Work instructions => Line by line, repeat the data below exactly, beginning at the first line and ending at the line with "- [x] configured". Omit pictures.

[Records contained in a dataset]
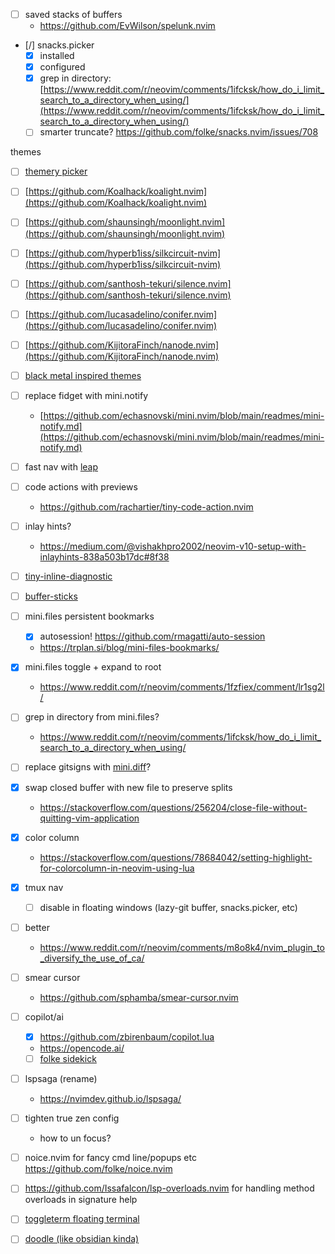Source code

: - [ ] saved stacks of buffers
  * https://github.com/EvWilson/spelunk.nvim

- [/] snacks.picker
  - [x] installed
  - [x] configured
  - [x] grep in directory: [https://www.reddit.com/r/neovim/comments/1ifcksk/how_do_i_limit_search_to_a_directory_when_using/](https://www.reddit.com/r/neovim/comments/1ifcksk/how_do_i_limit_search_to_a_directory_when_using/)
  - [ ] smarter truncate? https://github.com/folke/snacks.nvim/issues/708

themes
- [ ] [themery picker](https://github.com/zaldih/themery.nvim)
- [ ] [https://github.com/Koalhack/koalight.nvim](https://github.com/Koalhack/koalight.nvim)
- [ ] [https://github.com/shaunsingh/moonlight.nvim](https://github.com/shaunsingh/moonlight.nvim)
- [ ] [https://github.com/hyperb1iss/silkcircuit-nvim](https://github.com/hyperb1iss/silkcircuit-nvim)
- [ ] [https://github.com/santhosh-tekuri/silence.nvim](https://github.com/santhosh-tekuri/silence.nvim)
- [ ] [https://github.com/lucasadelino/conifer.nvim](https://github.com/lucasadelino/conifer.nvim)
- [ ] [https://github.com/KijitoraFinch/nanode.nvim](https://github.com/KijitoraFinch/nanode.nvim)
- [ ] [black metal inspired themes](https://github.com/metalelf0/black-metal-theme-neovim)

- [ ] replace fidget with mini.notify
  * [https://github.com/echasnovski/mini.nvim/blob/main/readmes/mini-notify.md](https://github.com/echasnovski/mini.nvim/blob/main/readmes/mini-notify.md)

- [ ] fast nav with [leap](https://github.com/ggandor/leap.nvim)

- [ ] code actions with previews
  * https://github.com/rachartier/tiny-code-action.nvim

- [ ] inlay hints?
  * https://medium.com/@vishakhpro2002/neovim-v10-setup-with-inlayhints-838a503b17dc#8f38
- [ ] [tiny-inline-diagnostic](https://github.com/rachartier/tiny-inline-diagnostic.nvim)

- [ ] [buffer-sticks](https://github.com/ahkohd/buffer-sticks.nvim)

- [ ] mini.files persistent bookmarks
  - [x] autosession! https://github.com/rmagatti/auto-session
  * https://trplan.si/blog/mini-files-bookmarks/
- [x] mini.files toggle + expand to root
  * https://www.reddit.com/r/neovim/comments/1fzfiex/comment/lr1sg2l/
- [ ] grep in directory from mini.files?
  * https://www.reddit.com/r/neovim/comments/1ifcksk/how_do_i_limit_search_to_a_directory_when_using/

- [ ] replace gitsigns with [mini.diff](https://github.com/nvim-mini/mini.diff)?

- [x] swap closed buffer with new file to preserve splits
  * https://stackoverflow.com/questions/256204/close-file-without-quitting-vim-application

- [x] color column
  * https://stackoverflow.com/questions/78684042/setting-highlight-for-colorcolumn-in-neovim-using-lua

- [x] tmux nav
  - [ ] disable in floating windows (lazy-git buffer, snacks.picker, etc)

- [ ] better <c-a>
  * https://www.reddit.com/r/neovim/comments/m8o8k4/nvim_plugin_to_diversify_the_use_of_ca/

- [ ] smear cursor
  * https://github.com/sphamba/smear-cursor.nvim

- [ ] copilot/ai
  - [x] https://github.com/zbirenbaum/copilot.lua
  * https://opencode.ai/
  - [ ] [folke sidekick](https://github.com/folke/sidekick.nvim)

- [ ] lspsaga (rename)
  * https://nvimdev.github.io/lspsaga/

- [ ] tighten true zen config
  * how to un focus?

- [ ] noice.nvim for fancy cmd line/popups etc https://github.com/folke/noice.nvim

- [ ] https://github.com/Issafalcon/lsp-overloads.nvim for handling method overloads in signature help

- [ ] [toggleterm floating terminal](https://github.com/akinsho/toggleterm.nvim)
- [ ] [doodle (like obsidian kinda)](https://github.com/apdot/doodle)
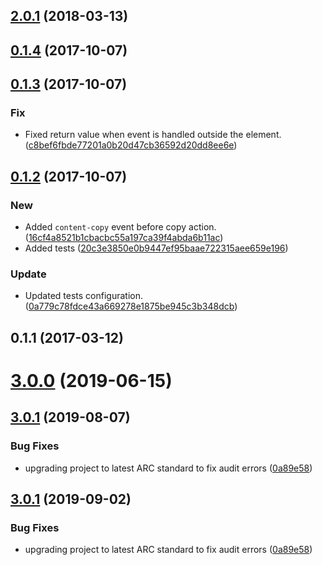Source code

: <a name="2.0.1"></a>
## [2.0.1](https://github.com/advanced-rest-client/clipboard-copy/compare/0.1.3...2.0.1) (2018-03-13)




<a name="0.1.4"></a>
## [0.1.4](https://github.com/advanced-rest-client/clipboard-copy/compare/0.1.3...0.1.4) (2017-10-07)




<a name="0.1.3"></a>
## [0.1.3](https://github.com/advanced-rest-client/clipboard-copy/compare/0.1.2...0.1.3) (2017-10-07)


### Fix

* Fixed return value when event is handled outside the element. ([c8bef6fbde77201a0b20d47cb36592d20dd8ee6e](https://github.com/advanced-rest-client/clipboard-copy/commit/c8bef6fbde77201a0b20d47cb36592d20dd8ee6e))



<a name="0.1.2"></a>
## [0.1.2](https://github.com/advanced-rest-client/clipboard-copy/compare/0.1.1...0.1.2) (2017-10-07)


### New

* Added `content-copy` event before copy action. ([16cf4a8521b1cbacbc55a197ca39f4abda6b11ac](https://github.com/advanced-rest-client/clipboard-copy/commit/16cf4a8521b1cbacbc55a197ca39f4abda6b11ac))
* Added tests ([20c3e3850e0b9447ef95baae722315aee659e196](https://github.com/advanced-rest-client/clipboard-copy/commit/20c3e3850e0b9447ef95baae722315aee659e196))

### Update

* Updated tests configuration. ([0a779c78fdce43a669278e1875be945c3b348dcb](https://github.com/advanced-rest-client/clipboard-copy/commit/0a779c78fdce43a669278e1875be945c3b348dcb))



<a name="0.1.1"></a>
## 0.1.1 (2017-03-12)




# [3.0.0](https://github.com/advanced-rest-client/clipboard-copy/compare/0.1.3...3.0.0) (2019-06-15)




## [3.0.1](https://github.com/advanced-rest-client/clipboard-copy/compare/0.1.3...3.0.1) (2019-08-07)


### Bug Fixes

* upgrading project to latest ARC standard to fix audit errors ([0a89e58](https://github.com/advanced-rest-client/clipboard-copy/commit/0a89e58))



## [3.0.1](https://github.com/advanced-rest-client/clipboard-copy/compare/0.1.3...3.0.1) (2019-09-02)


### Bug Fixes

* upgrading project to latest ARC standard to fix audit errors ([0a89e58](https://github.com/advanced-rest-client/clipboard-copy/commit/0a89e58))



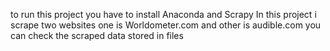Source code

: to run this project you have to install Anaconda and Scrapy 
In this project i scrape two websites one is Worldometer.com and other is audible.com
you can check the scraped data stored in files
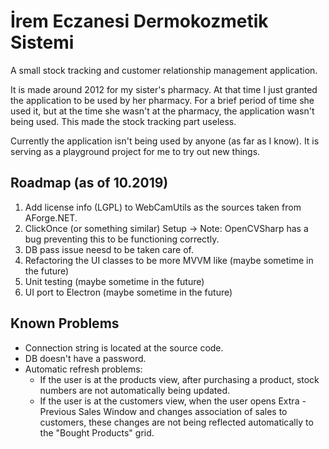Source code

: İrem Eczanesi Dermokozmetik Sistemi
=========================

A small stock tracking and customer relationship management application.

It is made around 2012 for my sister's pharmacy. At that time I just granted the application to be used by her pharmacy. 
For a brief period of time she used it, but at the time she wasn't at the pharmacy, the application wasn't being used. This made the stock tracking part useless.

Currently the application isn't being used by anyone (as far as I know). It is serving as a playground project for me to try out new things.

Roadmap (as of 10.2019)
-----------------------

1. Add license info (LGPL) to WebCamUtils as the sources taken from AForge.NET.
2. ClickOnce (or something similar) Setup &rarr; Note: OpenCVSharp has a bug preventing this to be functioning correctly.
3. DB pass issue neesd to be taken care of.
4. Refactoring the UI classes to be more MVVM like (maybe sometime in the future)
5. Unit testing (maybe sometime in the future)
6. UI port to Electron (maybe sometime in the future)


Known Problems
--------------

- Connection string is located at the source code.
- DB doesn't have a password.
- Automatic refresh problems:
  * If the user is at the products view, after purchasing a product, stock numbers are not automatically being updated.
  * If the user is at the customers view, when the user opens Extra - Previous Sales Window and changes association of 
  sales to customers, these changes are not being reflected automatically to the "Bought Products" grid.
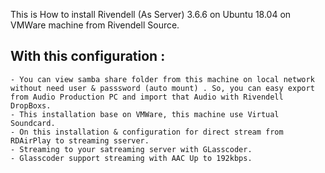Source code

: This is How to install Rivendell (As Server) 3.6.6 on Ubuntu 18.04 on VMWare machine from Rivendell Source.

## With this configuration :
    - You can view samba share folder from this machine on local network without need user & passsword (auto mount) . So, you can easy export from Audio Production PC and import that Audio with Rivendell DropBoxs.
    - This installation base on VMWare, this machine use Virtual Soundcard.
    - On this installation & configuration for direct stream from RDAirPlay to streaming sserver.
    - Streaming to your satreaming server with GLasscoder.
    - Glasscoder support streaming with AAC Up to 192kbps.

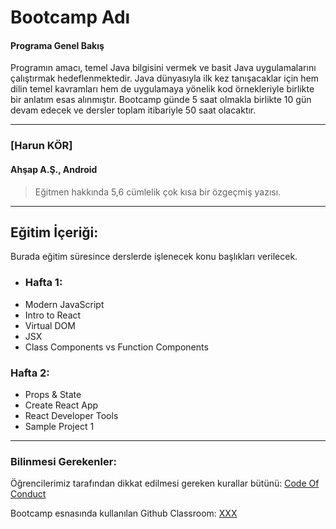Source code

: # Bootcamp Adı

#### Programa Genel Bakış
Programın amacı, temel Java bilgisini vermek ve basit Java uygulamalarını çalıştırmak hedeflenmektedir. Java dünyasıyla ilk kez tanışacaklar için hem dilin temel kavramları hem de uygulamaya yönelik kod örnekleriyle birlikte bir anlatım esas alınmıştır. 
Bootcamp günde 5 saat olmakla birlikte 10 gün devam edecek ve dersler toplam itibariyle 50 saat olacaktır.

---

### [Harun KÖR]

#### Ahşap A.Ş., Android

> Eğitmen hakkında 5,6 cümlelik çok kısa bir özgeçmiş yazısı.

---

## Eğitim İçeriği:

Burada eğitim süresince derslerde işlenecek konu başlıkları verilecek. 

* ### Hafta 1: 
* Modern JavaScript
* Intro to React
* Virtual DOM
* JSX
* Class Components vs Function Components

### Hafta 2: 
* Props & State
* Create React App
* React Developer Tools
* Sample Project 1

---

### Bilinmesi Gerekenler:

Öğrencilerimiz tarafından dikkat edilmesi gereken kurallar bütünü: [Code Of Conduct](https://github.com/Kodluyoruz/Code-Of-Conduct)
 
 Bootcamp esnasında kullanılan Github Classroom: [XXX](#BURAYA-GITHUB-CLASSROOM-LINKİ-GELECEK)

Response to the exercise =>
Source code

: - [ ] saved stacks of buffers
  * https://github.com/EvWilson/spelunk.nvim

- [/] snacks.picker
  - [x] installed
  - [x] configured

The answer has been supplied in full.